Aim and Objective: Itopride is a prokinetic agent used for treating conditions like non-ulcer dyspepsia. Itopride is administered as its hydrochloride salt. Trimethobenzamide is used for treating nausea and vomiting and administered as its hydrochloride salt. The aim is to develop a novel and environmental friendly method for large-scale production of itopride and trimethobenzamide. Materials and Methods: Itopride and trimethobenzamide can be prepared from a common intermediate 4-(dimethylaminoethoxy) benzyl amine. The intermediate is prepared from one pot synthesis using P-hyrdroxybenzaldehye and zinc dust and further reaction of the intermediate with substituted methoxy benzoic acid along with boric acid and PEG gives itopride and trimethobenzamide.
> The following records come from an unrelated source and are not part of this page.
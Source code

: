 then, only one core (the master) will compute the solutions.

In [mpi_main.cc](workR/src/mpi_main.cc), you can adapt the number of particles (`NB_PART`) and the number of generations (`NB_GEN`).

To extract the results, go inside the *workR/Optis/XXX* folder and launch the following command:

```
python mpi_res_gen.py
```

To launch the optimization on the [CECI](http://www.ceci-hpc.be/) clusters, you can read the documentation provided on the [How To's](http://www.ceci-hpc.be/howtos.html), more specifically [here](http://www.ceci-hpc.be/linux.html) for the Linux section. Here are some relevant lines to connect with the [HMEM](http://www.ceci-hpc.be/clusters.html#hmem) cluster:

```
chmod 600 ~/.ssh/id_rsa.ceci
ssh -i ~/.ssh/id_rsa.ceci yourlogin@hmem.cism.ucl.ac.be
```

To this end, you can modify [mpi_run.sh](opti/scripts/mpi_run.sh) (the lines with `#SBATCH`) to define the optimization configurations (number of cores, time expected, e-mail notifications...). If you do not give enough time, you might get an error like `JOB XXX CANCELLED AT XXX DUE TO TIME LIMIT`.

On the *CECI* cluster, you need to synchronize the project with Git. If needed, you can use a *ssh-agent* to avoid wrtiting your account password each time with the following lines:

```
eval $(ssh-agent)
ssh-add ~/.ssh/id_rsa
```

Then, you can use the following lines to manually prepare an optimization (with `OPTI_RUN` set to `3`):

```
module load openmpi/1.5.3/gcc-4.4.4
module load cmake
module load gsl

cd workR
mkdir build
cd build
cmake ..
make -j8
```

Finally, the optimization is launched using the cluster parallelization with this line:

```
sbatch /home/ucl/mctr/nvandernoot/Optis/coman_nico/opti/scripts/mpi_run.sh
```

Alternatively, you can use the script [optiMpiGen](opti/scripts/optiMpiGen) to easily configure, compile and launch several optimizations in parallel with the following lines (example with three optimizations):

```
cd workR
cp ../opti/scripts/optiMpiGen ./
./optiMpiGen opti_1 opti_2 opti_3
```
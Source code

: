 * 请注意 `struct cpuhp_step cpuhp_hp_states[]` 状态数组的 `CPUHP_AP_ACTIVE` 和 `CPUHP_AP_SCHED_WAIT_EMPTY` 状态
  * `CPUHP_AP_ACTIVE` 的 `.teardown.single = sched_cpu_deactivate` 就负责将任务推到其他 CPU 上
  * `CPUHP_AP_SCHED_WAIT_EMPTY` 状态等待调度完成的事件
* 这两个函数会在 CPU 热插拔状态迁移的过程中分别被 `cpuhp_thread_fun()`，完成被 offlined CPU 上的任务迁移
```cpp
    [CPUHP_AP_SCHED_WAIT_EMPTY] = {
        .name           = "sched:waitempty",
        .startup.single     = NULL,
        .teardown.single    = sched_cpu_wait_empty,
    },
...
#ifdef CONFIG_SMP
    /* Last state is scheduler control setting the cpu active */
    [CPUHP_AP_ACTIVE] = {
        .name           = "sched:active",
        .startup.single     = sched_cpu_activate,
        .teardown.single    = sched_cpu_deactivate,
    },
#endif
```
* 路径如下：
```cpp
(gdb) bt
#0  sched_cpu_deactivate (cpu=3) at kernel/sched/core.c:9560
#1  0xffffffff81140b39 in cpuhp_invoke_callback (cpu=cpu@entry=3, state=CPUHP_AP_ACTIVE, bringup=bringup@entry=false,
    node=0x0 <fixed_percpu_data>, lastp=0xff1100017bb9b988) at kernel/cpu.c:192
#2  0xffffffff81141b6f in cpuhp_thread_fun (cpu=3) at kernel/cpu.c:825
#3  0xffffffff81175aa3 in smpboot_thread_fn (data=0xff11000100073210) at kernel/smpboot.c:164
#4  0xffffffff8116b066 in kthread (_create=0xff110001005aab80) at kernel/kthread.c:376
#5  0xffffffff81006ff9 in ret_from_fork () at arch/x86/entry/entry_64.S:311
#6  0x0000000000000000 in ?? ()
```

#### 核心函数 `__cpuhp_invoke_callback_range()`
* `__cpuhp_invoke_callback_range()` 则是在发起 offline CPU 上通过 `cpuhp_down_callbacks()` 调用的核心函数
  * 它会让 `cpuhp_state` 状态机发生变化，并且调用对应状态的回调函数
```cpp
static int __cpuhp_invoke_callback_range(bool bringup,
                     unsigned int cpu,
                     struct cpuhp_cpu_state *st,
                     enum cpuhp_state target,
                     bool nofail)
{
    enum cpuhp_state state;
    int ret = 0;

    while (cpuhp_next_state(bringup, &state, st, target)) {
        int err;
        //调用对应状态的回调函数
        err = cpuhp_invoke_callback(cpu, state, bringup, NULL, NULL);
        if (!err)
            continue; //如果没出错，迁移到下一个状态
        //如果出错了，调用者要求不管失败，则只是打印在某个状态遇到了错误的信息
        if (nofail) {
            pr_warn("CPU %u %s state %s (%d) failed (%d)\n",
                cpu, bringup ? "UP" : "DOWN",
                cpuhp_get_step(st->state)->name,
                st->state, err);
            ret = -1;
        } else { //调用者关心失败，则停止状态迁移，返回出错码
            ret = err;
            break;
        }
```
Results: The intermediate 4-(dimethylaminoethoxy) benzylamine is prepared by treating p-hydroxybenzaldehyde and 2-dimethylaminoethyl chloride. The aldehyde formed is treated with hydroxylamine hydrochloride. The intermediate is confirmed by NMR and the purity is analysed by HPLC. Conclusion: Both itopride and trimethobenzamide were successfully synthesized by this method. The developed method is environmental friendly, economical for large-scale production with good yield and purity.